You don't believe it at first, of course. You still think vampire existence is restricted to comic books and gory movies and the world's most absurd romance novels. But a part of you recognizes the symptoms. And if your choices are between thinking you've gone crazy or believing you're a vampire, well, you'd be surprised how easy it is to accept the existence of something so obviously imaginary.

And the first time, ah, the first time the blood slogs down your throat in thick drops…it's like making love for the first time, without all the awkwardness and pain. It's so exciting you just about pass out with disbelief.
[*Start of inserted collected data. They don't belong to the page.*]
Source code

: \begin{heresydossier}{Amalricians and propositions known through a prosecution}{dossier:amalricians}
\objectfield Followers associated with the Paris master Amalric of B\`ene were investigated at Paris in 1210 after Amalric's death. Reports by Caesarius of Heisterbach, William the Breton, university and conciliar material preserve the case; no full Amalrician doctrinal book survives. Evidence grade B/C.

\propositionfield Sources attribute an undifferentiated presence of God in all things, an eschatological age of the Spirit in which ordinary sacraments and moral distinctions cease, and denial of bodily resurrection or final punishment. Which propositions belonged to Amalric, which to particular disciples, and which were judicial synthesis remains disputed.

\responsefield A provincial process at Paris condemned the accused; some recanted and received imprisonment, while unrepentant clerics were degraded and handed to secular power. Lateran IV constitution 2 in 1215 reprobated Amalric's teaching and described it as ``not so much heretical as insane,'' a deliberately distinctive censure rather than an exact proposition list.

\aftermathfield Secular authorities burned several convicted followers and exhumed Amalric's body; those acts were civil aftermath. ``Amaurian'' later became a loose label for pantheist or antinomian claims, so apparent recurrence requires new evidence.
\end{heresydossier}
If there's any doubt in your mind up to that point, it disappears with that first drink. It doesn't matter that you just about had to die with thirst before you took the drink. It doesn't matter that you can't get your mind to accept what you're doing. It doesn't matter that when you're finally full and you sleep, nightmares of screaming bodies torment you.
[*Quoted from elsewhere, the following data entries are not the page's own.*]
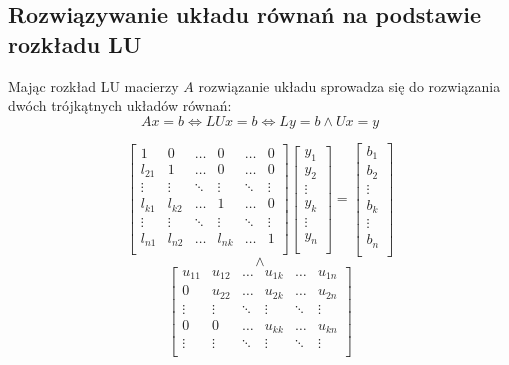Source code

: \documentclass{article}
\begin{document}
\subsection{Rozwiązywanie układu równań na podstawie rozkładu LU}
Mając rozkład LU macierzy $A$ rozwiązanie układu sprowadza się do rozwiązania dwóch trójkątnych układów równań:
$$
Ax = b \iff LUx = b \iff Ly = b \land Ux = y
$$    
\begin{center}
    $$
    \begin{bmatrix}
        1 & 0 & \dots & 0 & \dots & 0 \\
        l_{21} & 1 & \dots & 0 & \dots & 0 \\
        \vdots & \vdots & \ddots &\vdots & \ddots & \vdots \\
        l_{k1} & l_{k2} & \dots & 1 & \dots & 0 \\
        \vdots & \vdots & \ddots & \vdots & \ddots & \vdots \\
        l_{n1} & l_{n2} & \dots & l_{nk} & \dots & 1 \\
    \end{bmatrix}
    \begin{bmatrix}
        y_{1} \\
        y_{2} \\
        \vdots \\
        y_{k} \\
        \vdots \\
        y_{n} \\
    \end{bmatrix}
    =
    \begin{bmatrix}
        b_{1} \\
        b_{2} \\
        \vdots \\
        b_{k} \\
        \vdots \\
        b_{n} \\
    \end{bmatrix}
    $$
    $$
    \land
    $$
    $$
    \begin{bmatrix}
        u_{11} & u_{12} & \dots & u_{1k} & \dots & u_{1n} \\
        0 & u_{22} & \dots & u_{2k} & \dots & u_{2n} \\
        \vdots & \vdots & \ddots &\vdots & \ddots & \vdots \\
        0 & 0 & \dots & u_{kk} & \dots & u_{kn} \\
        \vdots & \vdots & \ddots & \vdots & \ddots & \vdots \\

\end{bmatrix}$$
\end{center}
\end{document}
Because once you drink, you never want to stop drinking. And there are enough bad people in the world that you can drink from them alone, if your conscience bothers you. For most people, that concession is enough. For most people.

But I was thinking about Will, about how, when he found me, I already knew that I was a vampire. Though having someone else confirm it provided an odd kind of relief. I'm not crazy, not demon-possessed, not evil. Just a vampire.
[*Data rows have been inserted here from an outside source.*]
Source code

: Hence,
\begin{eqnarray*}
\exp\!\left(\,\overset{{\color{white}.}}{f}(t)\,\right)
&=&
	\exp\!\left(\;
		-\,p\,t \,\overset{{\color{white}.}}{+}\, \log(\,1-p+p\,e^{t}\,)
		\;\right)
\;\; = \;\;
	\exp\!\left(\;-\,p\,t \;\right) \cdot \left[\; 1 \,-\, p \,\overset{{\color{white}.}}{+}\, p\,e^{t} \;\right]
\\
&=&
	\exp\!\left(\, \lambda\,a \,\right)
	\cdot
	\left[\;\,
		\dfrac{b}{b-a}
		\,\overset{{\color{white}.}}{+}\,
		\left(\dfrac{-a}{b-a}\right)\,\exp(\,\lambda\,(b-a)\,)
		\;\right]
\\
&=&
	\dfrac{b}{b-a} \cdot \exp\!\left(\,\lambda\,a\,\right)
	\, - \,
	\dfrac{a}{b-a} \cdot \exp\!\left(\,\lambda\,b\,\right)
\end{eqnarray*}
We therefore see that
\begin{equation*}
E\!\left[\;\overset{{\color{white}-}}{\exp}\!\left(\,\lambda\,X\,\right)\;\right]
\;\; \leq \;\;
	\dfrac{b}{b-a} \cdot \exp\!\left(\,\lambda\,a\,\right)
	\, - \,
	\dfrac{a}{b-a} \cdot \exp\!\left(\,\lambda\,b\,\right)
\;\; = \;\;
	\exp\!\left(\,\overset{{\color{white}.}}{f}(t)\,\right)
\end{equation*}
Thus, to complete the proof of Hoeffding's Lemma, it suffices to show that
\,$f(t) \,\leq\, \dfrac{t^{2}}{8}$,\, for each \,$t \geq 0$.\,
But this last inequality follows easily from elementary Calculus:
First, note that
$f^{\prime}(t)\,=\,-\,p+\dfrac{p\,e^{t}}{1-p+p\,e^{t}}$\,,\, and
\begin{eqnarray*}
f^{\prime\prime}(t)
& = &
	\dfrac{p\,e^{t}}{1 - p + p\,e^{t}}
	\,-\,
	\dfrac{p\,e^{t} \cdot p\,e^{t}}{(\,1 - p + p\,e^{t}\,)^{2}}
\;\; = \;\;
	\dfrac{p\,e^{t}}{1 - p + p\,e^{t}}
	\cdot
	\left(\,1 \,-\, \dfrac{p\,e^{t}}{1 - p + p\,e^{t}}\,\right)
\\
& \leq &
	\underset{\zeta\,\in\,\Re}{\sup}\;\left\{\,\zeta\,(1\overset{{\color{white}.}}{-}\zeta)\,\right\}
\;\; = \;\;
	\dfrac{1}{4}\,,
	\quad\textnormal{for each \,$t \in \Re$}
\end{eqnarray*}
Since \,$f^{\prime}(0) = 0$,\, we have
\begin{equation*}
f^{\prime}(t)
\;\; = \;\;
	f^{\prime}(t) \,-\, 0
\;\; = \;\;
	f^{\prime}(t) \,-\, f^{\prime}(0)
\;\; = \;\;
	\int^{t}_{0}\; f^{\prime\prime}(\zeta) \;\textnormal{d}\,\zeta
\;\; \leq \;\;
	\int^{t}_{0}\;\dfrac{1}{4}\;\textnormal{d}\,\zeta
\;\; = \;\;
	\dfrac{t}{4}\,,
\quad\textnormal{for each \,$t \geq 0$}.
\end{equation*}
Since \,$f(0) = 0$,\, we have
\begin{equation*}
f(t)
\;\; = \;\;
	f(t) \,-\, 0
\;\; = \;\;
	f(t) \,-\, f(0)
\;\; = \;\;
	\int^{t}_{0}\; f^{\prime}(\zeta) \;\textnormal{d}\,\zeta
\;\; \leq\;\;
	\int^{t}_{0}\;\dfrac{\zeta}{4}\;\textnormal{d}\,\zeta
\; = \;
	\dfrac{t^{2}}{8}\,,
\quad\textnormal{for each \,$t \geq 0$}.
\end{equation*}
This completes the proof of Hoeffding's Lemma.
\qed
Will had found me in an alleyway, of course, where I was sucking dry the last guy who grabbed my ass as I walked past. He watched me finish, nodded, gave me that smile of his, and we were friends.

Later that night, we were walking across an empty baseball field and heading toward the swings.

"Do you know how great this is?" I asked him.

"You really like it that much, being a vampire?" he asked, trying to eye me without being obvious about it.

He laughed. "Yeah, I guess you could say there are lots, and no, we're not the commune type. There are some who like to live close enough to other vampires to visit. Others like living alone."

"What kind are you?" I was fascinated by him. He seemed so in control, sure of everything, content. I wanted to know everything: how often he ate, what kind of meal he preferred, what other hidden benefits to my new life I hadn't yet discovered. And Will, so brilliant, such a wonderful researcher and teacher, answered everything.

He was more than willing, too, to instruct me in all the specifics of vampire love, but it took Keats's laugh, and his bowl of oatmeal, of course, to convince me it was time to explore that benefit of my new life.

And poor Will was stuck with the hard parts, introducing me to the intricacies of the vampire life and introducing all the vampires he knew to me. There wasn't anything I asked that he didn't answer. Sometimes his answers were "You're probably better off not knowing that, Annie," and sometimes, "Why don't I show you?" But somehow between the teacher-student relationship and the blatant innuendos, I found Will.

He'd been a vampire longer than I'd been alive. He'd been a medical researcher in his other life, and he'd stayed at his job as long as he could, until people started to wonder how the handsome young researcher could've stayed young and handsome for so many years, without even an extra gray hair to show the passage of time.

He'd only ever talked about it once—about the day he'd had to leave work, leave everything. I'd never seen him talk with more enthusiasm than when he was talking about the body's proteins and the genetic whatever-he-said. Then he told me about designing and building his own lab, and that enthusiasm didn't compare to anything, not even his parties, not even his latest lady-love.

He did give up on me pretty fast, even before his geeky friend Keats came along and stole me away forever. Will never did care for the hunt unless he was sure he would win.

There was a what-if there, too. What if it had been Will instead of Keats? But it never would have been, not in any version of the universe that I can think of.